TASK DESCRIPTION> Retype the whole of the data exactly.

[Saved entries]
==*==

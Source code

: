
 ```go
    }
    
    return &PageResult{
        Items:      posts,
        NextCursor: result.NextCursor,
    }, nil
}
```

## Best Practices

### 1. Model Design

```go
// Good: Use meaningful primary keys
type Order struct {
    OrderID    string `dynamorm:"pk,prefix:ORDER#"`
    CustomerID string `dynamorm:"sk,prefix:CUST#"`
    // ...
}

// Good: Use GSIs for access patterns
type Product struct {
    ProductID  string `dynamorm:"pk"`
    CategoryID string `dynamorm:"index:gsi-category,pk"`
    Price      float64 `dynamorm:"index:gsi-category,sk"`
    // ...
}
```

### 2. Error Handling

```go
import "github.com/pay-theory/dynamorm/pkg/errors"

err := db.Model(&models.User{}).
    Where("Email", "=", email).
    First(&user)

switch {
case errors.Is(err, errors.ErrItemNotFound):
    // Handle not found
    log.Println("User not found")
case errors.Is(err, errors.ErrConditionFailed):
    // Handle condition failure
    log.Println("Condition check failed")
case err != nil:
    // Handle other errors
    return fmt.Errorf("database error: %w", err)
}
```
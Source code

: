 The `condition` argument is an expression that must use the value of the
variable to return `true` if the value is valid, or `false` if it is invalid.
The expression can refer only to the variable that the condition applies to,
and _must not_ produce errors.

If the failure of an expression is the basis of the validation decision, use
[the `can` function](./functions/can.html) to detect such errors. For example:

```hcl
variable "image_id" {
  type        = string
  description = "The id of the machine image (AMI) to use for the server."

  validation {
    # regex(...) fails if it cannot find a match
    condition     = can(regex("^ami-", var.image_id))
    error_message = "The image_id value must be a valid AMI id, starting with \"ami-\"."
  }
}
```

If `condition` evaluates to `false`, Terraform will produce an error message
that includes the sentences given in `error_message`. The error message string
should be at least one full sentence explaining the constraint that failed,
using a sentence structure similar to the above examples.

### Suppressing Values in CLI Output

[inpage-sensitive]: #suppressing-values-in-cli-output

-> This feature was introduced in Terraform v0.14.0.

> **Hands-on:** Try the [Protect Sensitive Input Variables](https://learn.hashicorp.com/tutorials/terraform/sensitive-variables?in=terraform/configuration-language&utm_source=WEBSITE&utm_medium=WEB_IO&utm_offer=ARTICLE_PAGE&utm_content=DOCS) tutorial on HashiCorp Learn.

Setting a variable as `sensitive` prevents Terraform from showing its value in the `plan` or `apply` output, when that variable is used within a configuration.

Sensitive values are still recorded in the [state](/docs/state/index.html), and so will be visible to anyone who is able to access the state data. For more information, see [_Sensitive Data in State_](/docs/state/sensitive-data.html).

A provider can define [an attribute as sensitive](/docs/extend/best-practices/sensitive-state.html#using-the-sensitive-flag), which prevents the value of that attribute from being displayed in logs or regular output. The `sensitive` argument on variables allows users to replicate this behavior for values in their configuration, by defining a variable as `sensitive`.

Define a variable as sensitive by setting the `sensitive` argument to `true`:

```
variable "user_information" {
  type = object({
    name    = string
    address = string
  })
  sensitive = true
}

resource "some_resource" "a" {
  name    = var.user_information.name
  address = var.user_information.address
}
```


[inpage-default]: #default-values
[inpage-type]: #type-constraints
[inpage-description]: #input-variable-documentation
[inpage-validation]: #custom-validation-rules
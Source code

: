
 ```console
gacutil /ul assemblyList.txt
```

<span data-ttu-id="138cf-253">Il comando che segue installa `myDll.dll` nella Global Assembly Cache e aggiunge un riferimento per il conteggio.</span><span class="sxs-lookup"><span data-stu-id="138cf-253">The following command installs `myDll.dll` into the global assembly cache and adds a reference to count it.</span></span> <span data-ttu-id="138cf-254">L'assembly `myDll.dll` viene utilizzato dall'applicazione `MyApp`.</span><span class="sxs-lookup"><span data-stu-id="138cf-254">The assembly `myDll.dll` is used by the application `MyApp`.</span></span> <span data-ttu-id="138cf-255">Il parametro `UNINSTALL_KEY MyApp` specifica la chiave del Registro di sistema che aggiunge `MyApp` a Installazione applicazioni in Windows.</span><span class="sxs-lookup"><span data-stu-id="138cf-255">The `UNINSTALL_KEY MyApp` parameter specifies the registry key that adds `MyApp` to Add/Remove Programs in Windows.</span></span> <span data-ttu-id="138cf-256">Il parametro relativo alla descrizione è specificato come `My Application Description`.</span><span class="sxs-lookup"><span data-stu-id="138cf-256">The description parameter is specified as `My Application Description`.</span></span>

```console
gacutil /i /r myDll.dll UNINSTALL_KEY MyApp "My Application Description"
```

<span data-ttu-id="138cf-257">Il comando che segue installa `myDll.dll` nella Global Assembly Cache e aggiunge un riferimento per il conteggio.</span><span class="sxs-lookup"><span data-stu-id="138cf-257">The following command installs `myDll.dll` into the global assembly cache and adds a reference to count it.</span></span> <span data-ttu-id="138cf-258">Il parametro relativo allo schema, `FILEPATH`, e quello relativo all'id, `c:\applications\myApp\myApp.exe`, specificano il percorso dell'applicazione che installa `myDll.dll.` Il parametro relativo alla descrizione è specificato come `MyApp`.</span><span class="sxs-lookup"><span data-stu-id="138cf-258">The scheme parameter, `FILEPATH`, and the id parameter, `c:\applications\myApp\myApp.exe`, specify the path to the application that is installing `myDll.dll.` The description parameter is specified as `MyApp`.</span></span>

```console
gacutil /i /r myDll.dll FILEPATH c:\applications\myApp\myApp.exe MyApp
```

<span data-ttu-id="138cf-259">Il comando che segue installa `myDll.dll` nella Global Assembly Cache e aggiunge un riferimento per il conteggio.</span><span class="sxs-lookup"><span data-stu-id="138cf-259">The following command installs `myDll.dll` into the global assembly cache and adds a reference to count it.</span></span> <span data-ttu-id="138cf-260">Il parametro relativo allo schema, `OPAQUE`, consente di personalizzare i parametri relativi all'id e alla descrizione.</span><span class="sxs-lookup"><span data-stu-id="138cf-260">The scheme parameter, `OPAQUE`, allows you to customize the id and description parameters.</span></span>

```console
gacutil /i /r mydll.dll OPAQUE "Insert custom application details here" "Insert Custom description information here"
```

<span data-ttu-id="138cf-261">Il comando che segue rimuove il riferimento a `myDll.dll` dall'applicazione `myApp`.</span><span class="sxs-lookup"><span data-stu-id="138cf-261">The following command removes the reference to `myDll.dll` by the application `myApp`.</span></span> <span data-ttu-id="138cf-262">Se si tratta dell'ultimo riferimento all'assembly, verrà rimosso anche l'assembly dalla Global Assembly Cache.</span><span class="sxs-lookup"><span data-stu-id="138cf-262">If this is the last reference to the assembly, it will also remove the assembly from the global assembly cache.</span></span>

==*==

ANSWER FOR THIS EXERCISE>
Source code

:
 ```go
    }
    
    return &PageResult{
        Items:      posts,
        NextCursor: result.NextCursor,
    }, nil
}
```

## Best Practices

### 1. Model Design

```go
// Good: Use meaningful primary keys
type Order struct {
    OrderID    string `dynamorm:"pk,prefix:ORDER#"`
    CustomerID string `dynamorm:"sk,prefix:CUST#"`
    // ...
}

// Good: Use GSIs for access patterns
type Product struct {
    ProductID  string `dynamorm:"pk"`
    CategoryID string `dynamorm:"index:gsi-category,pk"`
    Price      float64 `dynamorm:"index:gsi-category,sk"`
    // ...
}
```

### 2. Error Handling

```go
import "github.com/pay-theory/dynamorm/pkg/errors"

err := db.Model(&models.User{}).
    Where("Email", "=", email).
    First(&user)

switch {
case errors.Is(err, errors.ErrItemNotFound):
    // Handle not found
    log.Println("User not found")
case errors.Is(err, errors.ErrConditionFailed):
    // Handle condition failure
    log.Println("Condition check failed")
case err != nil:
    // Handle other errors
    return fmt.Errorf("database error: %w", err)
}
```
Source code

: The `condition` argument is an expression that must use the value of the
variable to return `true` if the value is valid, or `false` if it is invalid.
The expression can refer only to the variable that the condition applies to,
and _must not_ produce errors.

If the failure of an expression is the basis of the validation decision, use
[the `can` function](./functions/can.html) to detect such errors. For example:

```hcl
variable "image_id" {
  type        = string
  description = "The id of the machine image (AMI) to use for the server."

  validation {
    # regex(...) fails if it cannot find a match
    condition     = can(regex("^ami-", var.image_id))
    error_message = "The image_id value must be a valid AMI id, starting with \"ami-\"."
  }
}
```

If `condition` evaluates to `false`, Terraform will produce an error message
that includes the sentences given in `error_message`. The error message string
should be at least one full sentence explaining the constraint that failed,
using a sentence structure similar to the above examples.

### Suppressing Values in CLI Output

[inpage-sensitive]: #suppressing-values-in-cli-output

-> This feature was introduced in Terraform v0.14.0.

> **Hands-on:** Try the [Protect Sensitive Input Variables](https://learn.hashicorp.com/tutorials/terraform/sensitive-variables?in=terraform/configuration-language&utm_source=WEBSITE&utm_medium=WEB_IO&utm_offer=ARTICLE_PAGE&utm_content=DOCS) tutorial on HashiCorp Learn.

Setting a variable as `sensitive` prevents Terraform from showing its value in the `plan` or `apply` output, when that variable is used within a configuration.

Sensitive values are still recorded in the [state](/docs/state/index.html), and so will be visible to anyone who is able to access the state data. For more information, see [_Sensitive Data in State_](/docs/state/sensitive-data.html).

A provider can define [an attribute as sensitive](/docs/extend/best-practices/sensitive-state.html#using-the-sensitive-flag), which prevents the value of that attribute from being displayed in logs or regular output. The `sensitive` argument on variables allows users to replicate this behavior for values in their configuration, by defining a variable as `sensitive`.

Define a variable as sensitive by setting the `sensitive` argument to `true`:

```
variable "user_information" {
  type = object({
    name    = string
    address = string
  })
  sensitive = true
}

resource "some_resource" "a" {
  name    = var.user_information.name
  address = var.user_information.address
}
```


[inpage-default]: #default-values
[inpage-type]: #type-constraints
[inpage-description]: #input-variable-documentation
[inpage-validation]: #custom-validation-rules
Source code

:
 ```console
gacutil /ul assemblyList.txt
```

<span data-ttu-id="138cf-253">Il comando che segue installa `myDll.dll` nella Global Assembly Cache e aggiunge un riferimento per il conteggio.</span><span class="sxs-lookup"><span data-stu-id="138cf-253">The following command installs `myDll.dll` into the global assembly cache and adds a reference to count it.</span></span> <span data-ttu-id="138cf-254">L'assembly `myDll.dll` viene utilizzato dall'applicazione `MyApp`.</span><span class="sxs-lookup"><span data-stu-id="138cf-254">The assembly `myDll.dll` is used by the application `MyApp`.</span></span> <span data-ttu-id="138cf-255">Il parametro `UNINSTALL_KEY MyApp` specifica la chiave del Registro di sistema che aggiunge `MyApp` a Installazione applicazioni in Windows.</span><span class="sxs-lookup"><span data-stu-id="138cf-255">The `UNINSTALL_KEY MyApp` parameter specifies the registry key that adds `MyApp` to Add/Remove Programs in Windows.</span></span> <span data-ttu-id="138cf-256">Il parametro relativo alla descrizione è specificato come `My Application Description`.</span><span class="sxs-lookup"><span data-stu-id="138cf-256">The description parameter is specified as `My Application Description`.</span></span>

```console
gacutil /i /r myDll.dll UNINSTALL_KEY MyApp "My Application Description"
```

<span data-ttu-id="138cf-257">Il comando che segue installa `myDll.dll` nella Global Assembly Cache e aggiunge un riferimento per il conteggio.</span><span class="sxs-lookup"><span data-stu-id="138cf-257">The following command installs `myDll.dll` into the global assembly cache and adds a reference to count it.</span></span> <span data-ttu-id="138cf-258">Il parametro relativo allo schema, `FILEPATH`, e quello relativo all'id, `c:\applications\myApp\myApp.exe`, specificano il percorso dell'applicazione che installa `myDll.dll.` Il parametro relativo alla descrizione è specificato come `MyApp`.</span><span class="sxs-lookup"><span data-stu-id="138cf-258">The scheme parameter, `FILEPATH`, and the id parameter, `c:\applications\myApp\myApp.exe`, specify the path to the application that is installing `myDll.dll.` The description parameter is specified as `MyApp`.</span></span>

```console
gacutil /i /r myDll.dll FILEPATH c:\applications\myApp\myApp.exe MyApp
```

<span data-ttu-id="138cf-259">Il comando che segue installa `myDll.dll` nella Global Assembly Cache e aggiunge un riferimento per il conteggio.</span><span class="sxs-lookup"><span data-stu-id="138cf-259">The following command installs `myDll.dll` into the global assembly cache and adds a reference to count it.</span></span> <span data-ttu-id="138cf-260">Il parametro relativo allo schema, `OPAQUE`, consente di personalizzare i parametri relativi all'id e alla descrizione.</span><span class="sxs-lookup"><span data-stu-id="138cf-260">The scheme parameter, `OPAQUE`, allows you to customize the id and description parameters.</span></span>

```console
gacutil /i /r mydll.dll OPAQUE "Insert custom application details here" "Insert Custom description information here"
```

<span data-ttu-id="138cf-261">Il comando che segue rimuove il riferimento a `myDll.dll` dall'applicazione `myApp`.</span><span class="sxs-lookup"><span data-stu-id="138cf-261">The following command removes the reference to `myDll.dll` by the application `myApp`.</span></span> <span data-ttu-id="138cf-262">Se si tratta dell'ultimo riferimento all'assembly, verrà rimosso anche l'assembly dalla Global Assembly Cache.</span><span class="sxs-lookup"><span data-stu-id="138cf-262">If this is the last reference to the assembly, it will also remove the assembly from the global assembly cache.</span></span>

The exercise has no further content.